### EXERCISE REQUIREMENTS
For every record that follows, transcribe the text exactly and leave any image out.

(DATA EXCERPTS Opens)

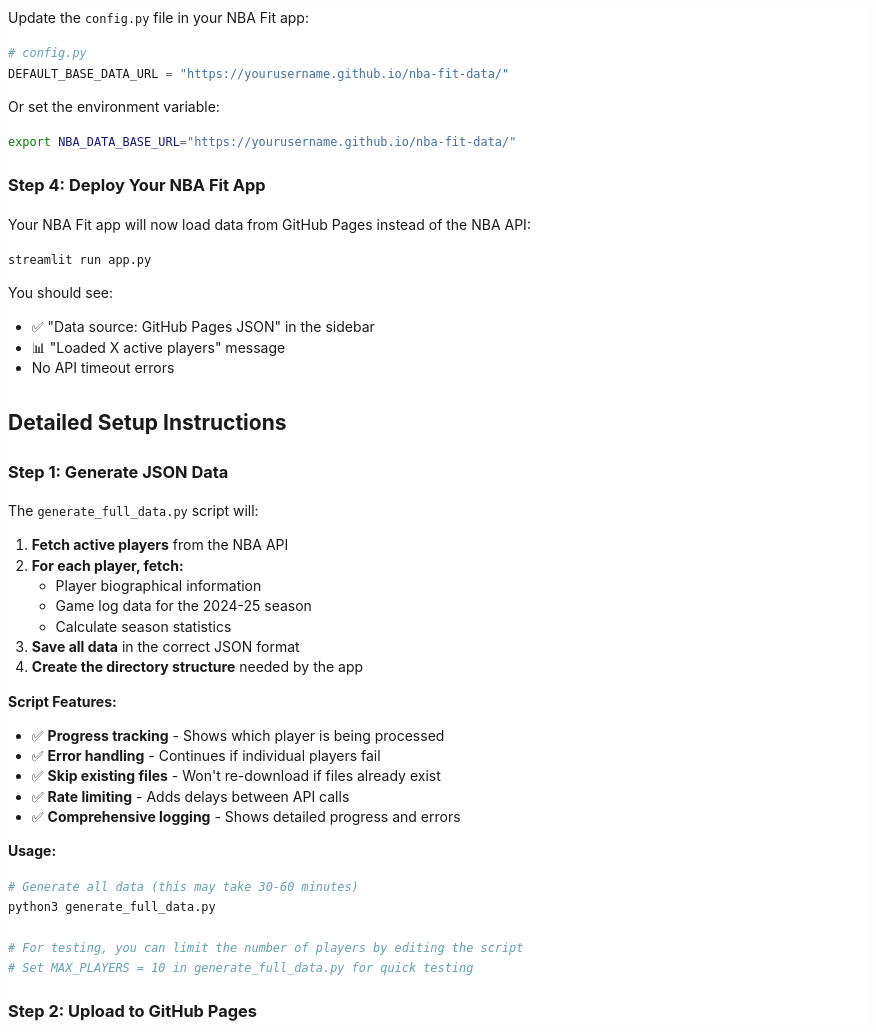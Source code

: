 Update the `config.py` file in your NBA Fit app:

```python
# config.py
DEFAULT_BASE_DATA_URL = "https://yourusername.github.io/nba-fit-data/"
```

Or set the environment variable:
```bash
export NBA_DATA_BASE_URL="https://yourusername.github.io/nba-fit-data/"
```

### Step 4: Deploy Your NBA Fit App

Your NBA Fit app will now load data from GitHub Pages instead of the NBA API:

```bash
streamlit run app.py
```

You should see:
- ✅ "Data source: GitHub Pages JSON" in the sidebar
- 📊 "Loaded X active players" message
- No API timeout errors

## Detailed Setup Instructions

### Step 1: Generate JSON Data

The `generate_full_data.py` script will:

1. **Fetch active players** from the NBA API
2. **For each player, fetch:**
   - Player biographical information
   - Game log data for the 2024-25 season
   - Calculate season statistics
3. **Save all data** in the correct JSON format
4. **Create the directory structure** needed by the app

**Script Features:**
- ✅ **Progress tracking** - Shows which player is being processed
- ✅ **Error handling** - Continues if individual players fail
- ✅ **Skip existing files** - Won't re-download if files already exist
- ✅ **Rate limiting** - Adds delays between API calls
- ✅ **Comprehensive logging** - Shows detailed progress and errors

**Usage:**
```bash
# Generate all data (this may take 30-60 minutes)
python3 generate_full_data.py

# For testing, you can limit the number of players by editing the script
# Set MAX_PLAYERS = 10 in generate_full_data.py for quick testing
```

### Step 2: Upload to GitHub Pages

(DATA EXCERPTS Closes)

### SOLUTION TO THE PROBLEM
Source code

: Update the `config.py` file in your NBA Fit app:

```python
# config.py
DEFAULT_BASE_DATA_URL = "https://yourusername.github.io/nba-fit-data/"
```

Or set the environment variable:
```bash
export NBA_DATA_BASE_URL="https://yourusername.github.io/nba-fit-data/"
```

### Step 4: Deploy Your NBA Fit App

Your NBA Fit app will now load data from GitHub Pages instead of the NBA API:

```bash
streamlit run app.py
```

You should see:
- ✅ "Data source: GitHub Pages JSON" in the sidebar
- 📊 "Loaded X active players" message
- No API timeout errors

## Detailed Setup Instructions

### Step 1: Generate JSON Data

The `generate_full_data.py` script will:

1. **Fetch active players** from the NBA API
2. **For each player, fetch:**
   - Player biographical information
   - Game log data for the 2024-25 season
   - Calculate season statistics
3. **Save all data** in the correct JSON format
4. **Create the directory structure** needed by the app

**Script Features:**
- ✅ **Progress tracking** - Shows which player is being processed
- ✅ **Error handling** - Continues if individual players fail
- ✅ **Skip existing files** - Won't re-download if files already exist
- ✅ **Rate limiting** - Adds delays between API calls
- ✅ **Comprehensive logging** - Shows detailed progress and errors

**Usage:**
```bash
# Generate all data (this may take 30-60 minutes)
python3 generate_full_data.py

# For testing, you can limit the number of players by editing the script
# Set MAX_PLAYERS = 10 in generate_full_data.py for quick testing
```

### Step 2: Upload to GitHub Pages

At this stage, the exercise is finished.